Source data

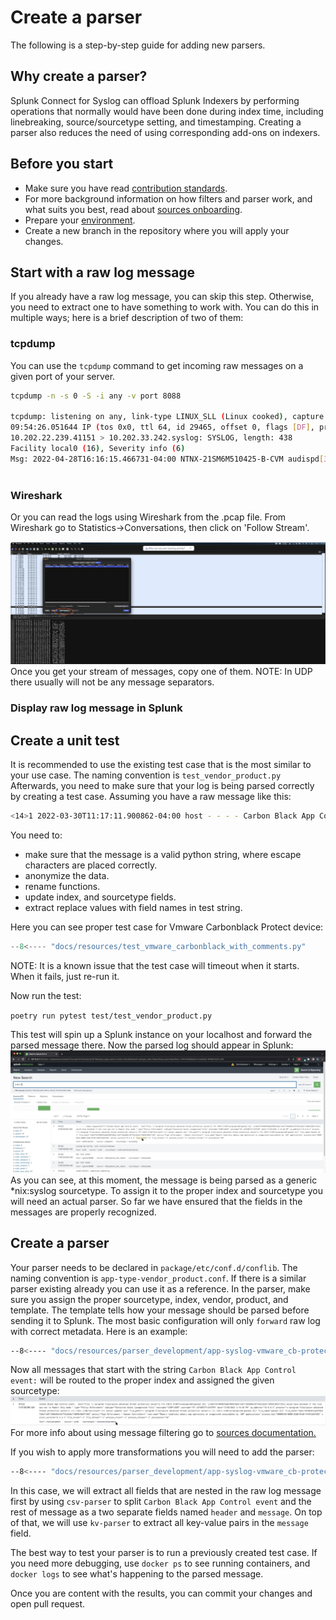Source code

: 
# Create a parser
The following is a step-by-step guide for adding new parsers. 
## Why create a parser?
Splunk Connect for Syslog can offload Splunk Indexers by performing operations that normally would have been done during index time, including
linebreaking, source/sourcetype setting, and timestamping. Creating a parser also reduces the need of using corresponding add-ons on indexers.


## Before you start
* Make sure you have read [contribution standards](../CONTRIBUTING.md).
* For more background information on how filters and parser work, and what suits you best, read about [sources onboarding](../sources/index.md).
* Prepare your [environment](../developing/index.md).
* Create a new branch in the repository where you will apply your changes.


## Start with a raw log message
If you already have a raw log message, you can skip this step. Otherwise, you need to extract one to have something to work with.
You can do this in multiple ways; here is a brief description of two of them:
### tcpdump
You can use the `tcpdump` command to get incoming raw messages on a given port of your server.

``` bash 
tcpdump -n -s 0 -S -i any -v port 8088

tcpdump: listening on any, link-type LINUX_SLL (Linux cooked), capture size 262144 bytes
09:54:26.051644 IP (tos 0x0, ttl 64, id 29465, offset 0, flags [DF], proto UDP (17), length 466)
10.202.22.239.41151 > 10.202.33.242.syslog: SYSLOG, length: 438
Facility local0 (16), Severity info (6)
Msg: 2022-04-28T16:16:15.466731-04:00 NTNX-21SM6M510425-B-CVM audispd[32075]: node=ntnx-21sm6m510425-b-cvm type=SYSCALL msg=audit(1651176975.464:2828209): arch=c000003e syscall=2 success=yes exit=6 a0=7f2955ac932e a1=2 a2=3e8 a3=3 items=1 ppid=29680 pid=4684 auid=1000 uid=0 gid=0 euid=0 suid=0 fsuid=0 egid=0 sgid=0 fsgid=0 tty=(none) ses=964698 comm=“sshd” exe=“/usr/sbin/sshd” subj=system_u:system_r:sshd_t:s0-s0:c0.c1023 key=“logins”\0x0a
	
```

### Wireshark
Or you can read the logs using Wireshark from the .pcap file.
From Wireshark go to Statistics->Conversations, then click on 'Follow Stream'.

![ws_conversation](../resources/images/ws_conv.png)
Once you get your stream of messages, copy one of them.
NOTE: In UDP there usually will not be any message separators.

### Display raw log message in Splunk

## Create a unit test
It is recommended to use the existing test case that is the most similar to your use case.
The naming convention is `test_vendor_product.py`
Afterwards, you need to make sure that your log is being parsed correctly by creating a test case. 
Assuming you have a raw message like this:
```bash 
<14>1 2022-03-30T11:17:11.900862-04:00 host - - - - Carbon Black App Control event:  text="File 'c:\program files\azure advanced threat protection sensor\2.175.15073.51407\winpcap\x86\packet.dll' [c4e671bf409076a6bf0897e8a11e6f1366d4b21bf742c5e5e116059c9b571363] would have blocked if the rule was not in Report Only mode." type="Policy Enforcement" subtype="Execution block (unapproved file)" hostname="CORP\USER" username="NT AUTHORITY\SYSTEM" date="3/30/2022 3:16:40 PM" ip_address="10.0.0.3" process="c:\program files\azure advanced threat protection sensor\2.175.15073.51407\microsoft.tri.sensor.updater.exe" file_path="c:\program files\azure advanced threat protection sensor\2.175.15073.51407\winpcap\x86\packet.dll" file_name="packet.dll" file_hash="c4e671bf409076a6bf0897e8a11e6f1366d4b21bf742c5e5e116059c9b571363" policy="High Enforcement - Domain Controllers" rule_name="Report read-only memory map operations on unapproved executables by .NET applications" process_key="00000433-0000-23d8-01d8-44491b26f203" server_version="8.5.4.3" file_trust="-2" file_threat="-2" process_trust="-2" process_threat="-2" prevalence="50"
```
You need to:
* make sure that the message is a valid python string, where escape characters are placed correctly.
* anonymize the data.
* rename functions.
* update index, and sourcetype fields.
* extract replace values with field names in test string.

Here you can see proper test case for Vmware Carbonblack Protect device:
```python
--8<---- "docs/resources/test_vmware_carbonblack_with_comments.py"
```
NOTE: It is a known issue that the test case will timeout when it starts. When it fails, just re-run it.

Now run the test:

`poetry run pytest test/test_vendor_product.py`

This test will spin up a Splunk instance on your localhost and forward the parsed message there.
Now the parsed log should appear in Splunk:
![parsed_log](../resources/images/parser_dev_splunk_first_run.png)
As you can see, at this moment, the message is being parsed as a generic *nix:syslog sourcetype.
To assign it to the proper index and sourcetype you will need an actual parser. So far we have ensured that the fields in the messages are properly recognized.
## Create a parser
Your parser needs to be declared in `package/etc/conf.d/conflib`. The naming convention is `app-type-vendor_product.conf`.
If there is a similar parser existing already you can use it as a reference. In the parser, make sure you assign the proper sourcetype, index, vendor, product, and template.
The template tells how your message should be parsed before sending it to Splunk.
The most basic configuration will only `forward` raw log with correct metadata.
Here is an example:
```bash
--8<---- "docs/resources/parser_development/app-syslog-vmware_cb-protect_example_basic.conf"
```
Now all messages that start with the string `Carbon Black App Control event:` will be routed to the proper index and assigned the given sourcetype:
![](../resources/images/parser_dev_basic_output.png)
For more info about using message filtering go to [sources documentation.](../sources/index.md#standard-syslog-using-message-parsing)

If you wish to apply more transformations you will need to add the parser:
```bash
--8<---- "docs/resources/parser_development/app-syslog-vmware_cb-protect_example.conf"
```
In this case, we will extract all fields that are nested in the raw log message first by using `csv-parser` to split `Carbon Black App Control event`
and the rest of message as a two separate fields named `header` and `message`. On top of that, we will use `kv-parser` to extract all key-value pairs 
in the `message` field.

The best way to test your parser is to run a previously created test case. If you need more debugging, use `docker ps` to see running containers,
and `docker logs` to see what's happening to the parsed message.

Once you are content with the results, you can commit your changes and open pull request.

* AIM OF THE TASK
Filter these records, keeping every line where the word "logs" occurs.

* SOLUTION BELOW
Or you can read the logs using Wireshark from the .pcap file.
and `docker logs` to see what's happening to the parsed message.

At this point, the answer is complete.